Os familiares e amigos do Mico já sabem que estou me referindo ao imortal Moacyr Scliar. Imortal, pois foi aceito na Academia Brasileira de Letras por unanimidade, com um só voto de abstenção que foi, quase certo, de Paulo Coelho. O primo tinha criticado o quanto ele copiava histórias sem dar a fonte.
A Tia Sara era a mãe do Moacyr, como professora estimulou o filho a escrever desde criança em papel de pão. Nunca conversamos muito, mas sempre foram conversas marcantes sobre literatura, psicanálise, o mundo em geral. Ele era preocupado com a beleza das frases, cuidadoso com o uso das palavras. Nunca gostou muito do que eu escrevia até o livro “Quem pensas tu que eu sou?” de 2008. Aí me enviou um e-mail no qual escreveu: “Agora estás em outro nível”. Numa frase ele apoiou meu desejo de aprender a escrever, e aí passei a ser entusiasmado por números e palavras.

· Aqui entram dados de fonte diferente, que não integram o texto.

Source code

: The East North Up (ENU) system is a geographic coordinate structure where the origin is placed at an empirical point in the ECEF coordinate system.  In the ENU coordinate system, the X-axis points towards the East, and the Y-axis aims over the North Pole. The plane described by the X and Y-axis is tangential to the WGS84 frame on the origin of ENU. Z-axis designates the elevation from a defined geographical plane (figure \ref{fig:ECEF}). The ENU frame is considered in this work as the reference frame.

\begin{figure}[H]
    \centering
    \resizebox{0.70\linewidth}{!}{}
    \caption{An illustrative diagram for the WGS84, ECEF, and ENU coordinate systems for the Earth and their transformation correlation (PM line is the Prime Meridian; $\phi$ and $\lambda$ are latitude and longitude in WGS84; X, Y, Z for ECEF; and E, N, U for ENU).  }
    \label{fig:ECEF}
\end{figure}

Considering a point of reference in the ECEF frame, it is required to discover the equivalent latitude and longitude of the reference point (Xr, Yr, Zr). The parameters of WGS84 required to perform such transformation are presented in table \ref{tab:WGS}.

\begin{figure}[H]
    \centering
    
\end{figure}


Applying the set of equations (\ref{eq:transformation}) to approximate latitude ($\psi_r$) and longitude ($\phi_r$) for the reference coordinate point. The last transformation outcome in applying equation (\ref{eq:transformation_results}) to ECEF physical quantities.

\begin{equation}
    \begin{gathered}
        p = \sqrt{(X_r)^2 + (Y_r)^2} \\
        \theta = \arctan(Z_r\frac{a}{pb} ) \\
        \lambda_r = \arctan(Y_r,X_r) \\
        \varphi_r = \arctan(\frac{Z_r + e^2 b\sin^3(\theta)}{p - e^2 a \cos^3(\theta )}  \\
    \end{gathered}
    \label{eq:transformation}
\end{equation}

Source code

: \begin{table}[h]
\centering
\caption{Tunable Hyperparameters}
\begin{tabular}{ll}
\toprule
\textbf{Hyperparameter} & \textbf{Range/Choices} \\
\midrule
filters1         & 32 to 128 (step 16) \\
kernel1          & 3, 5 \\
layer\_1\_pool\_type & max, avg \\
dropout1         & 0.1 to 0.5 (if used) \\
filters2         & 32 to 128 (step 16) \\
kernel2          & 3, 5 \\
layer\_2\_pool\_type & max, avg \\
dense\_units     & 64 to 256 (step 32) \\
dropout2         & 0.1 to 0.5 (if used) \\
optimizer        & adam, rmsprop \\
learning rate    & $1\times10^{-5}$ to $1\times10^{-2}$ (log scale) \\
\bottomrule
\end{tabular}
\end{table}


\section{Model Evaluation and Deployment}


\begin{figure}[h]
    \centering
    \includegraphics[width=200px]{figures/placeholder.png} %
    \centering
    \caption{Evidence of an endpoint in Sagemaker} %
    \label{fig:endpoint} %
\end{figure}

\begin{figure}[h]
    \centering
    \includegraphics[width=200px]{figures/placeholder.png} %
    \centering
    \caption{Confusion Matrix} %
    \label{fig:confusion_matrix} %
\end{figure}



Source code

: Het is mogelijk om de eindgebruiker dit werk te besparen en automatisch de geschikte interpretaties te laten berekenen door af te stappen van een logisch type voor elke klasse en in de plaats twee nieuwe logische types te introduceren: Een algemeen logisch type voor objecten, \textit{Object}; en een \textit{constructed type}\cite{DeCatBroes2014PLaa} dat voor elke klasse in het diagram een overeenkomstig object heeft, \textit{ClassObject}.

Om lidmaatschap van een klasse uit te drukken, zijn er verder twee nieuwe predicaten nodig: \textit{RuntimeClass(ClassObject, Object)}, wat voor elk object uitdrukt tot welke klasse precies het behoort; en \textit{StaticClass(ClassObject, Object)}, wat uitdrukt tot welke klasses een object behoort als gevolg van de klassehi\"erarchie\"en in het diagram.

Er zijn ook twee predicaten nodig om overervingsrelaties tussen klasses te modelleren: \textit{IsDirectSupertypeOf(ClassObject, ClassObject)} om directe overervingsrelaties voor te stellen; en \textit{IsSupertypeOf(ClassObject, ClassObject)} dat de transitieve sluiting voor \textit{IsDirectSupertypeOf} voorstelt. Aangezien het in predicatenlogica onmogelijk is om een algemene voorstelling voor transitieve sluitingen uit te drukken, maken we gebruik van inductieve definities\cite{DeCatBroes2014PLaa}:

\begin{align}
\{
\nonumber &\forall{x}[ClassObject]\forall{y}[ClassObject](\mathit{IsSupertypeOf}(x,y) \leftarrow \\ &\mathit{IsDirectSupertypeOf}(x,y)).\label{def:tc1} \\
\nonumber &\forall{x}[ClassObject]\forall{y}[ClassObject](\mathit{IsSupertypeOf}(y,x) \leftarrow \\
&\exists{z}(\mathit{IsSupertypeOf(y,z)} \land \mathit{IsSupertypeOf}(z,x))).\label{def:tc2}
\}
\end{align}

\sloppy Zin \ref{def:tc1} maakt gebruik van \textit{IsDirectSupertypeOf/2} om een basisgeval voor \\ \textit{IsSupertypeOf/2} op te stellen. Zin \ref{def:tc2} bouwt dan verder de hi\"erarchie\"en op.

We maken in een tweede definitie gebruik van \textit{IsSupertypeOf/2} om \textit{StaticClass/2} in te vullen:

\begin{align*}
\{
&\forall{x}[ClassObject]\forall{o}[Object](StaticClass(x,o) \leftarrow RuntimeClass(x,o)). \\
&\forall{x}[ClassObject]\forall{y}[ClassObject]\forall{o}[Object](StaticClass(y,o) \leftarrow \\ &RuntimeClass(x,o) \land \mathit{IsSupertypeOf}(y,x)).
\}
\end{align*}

Agora me ocorreu escrever um e-mail para ele, que chegará a todos que o conheceram, ou aos que o leram, e quem sabe a mais gente. E-mail foi a forma na qual mais conversamos, e toda semana, durante anos, eu comentava por e-mail sua crônica na “Folha de São Paulo”, que fazia a partir de uma ocorrência qualquer. De uma nota ele inventava uma história engraçada. Então aí vai o e-mail:
“Querido primo, tu fazes muita falta aqui na Terra, no Brasil e na nosso Porto Alegre. Estás fazendo 88 anos, logo, saibas que teus familiares, amigos e leitores não te esqueceram. Tua querida Judith com seu irmão Gabriel cuidam muito da edição dos teus oitenta livros, mais ou menos. Obrigado por tudo, és imortal de verdade, gratidão sempre por tuas inúmeras críticas, e saibas que, ao morreres em 2011, eu pensei, com dor, que morria a quem eu pediria o prefácio do livro ‘Humor é coisa séria’. Mico, acho que gostarias dele que até ganhou um prêmio literário. Gratidão, amigo, sempre, segues sendo lido e quando sinto saudades tuas releio “O Texto ou: A Vida- uma trajetória literária ou um conto ou ensaio. Feliz aniversário, Mico”.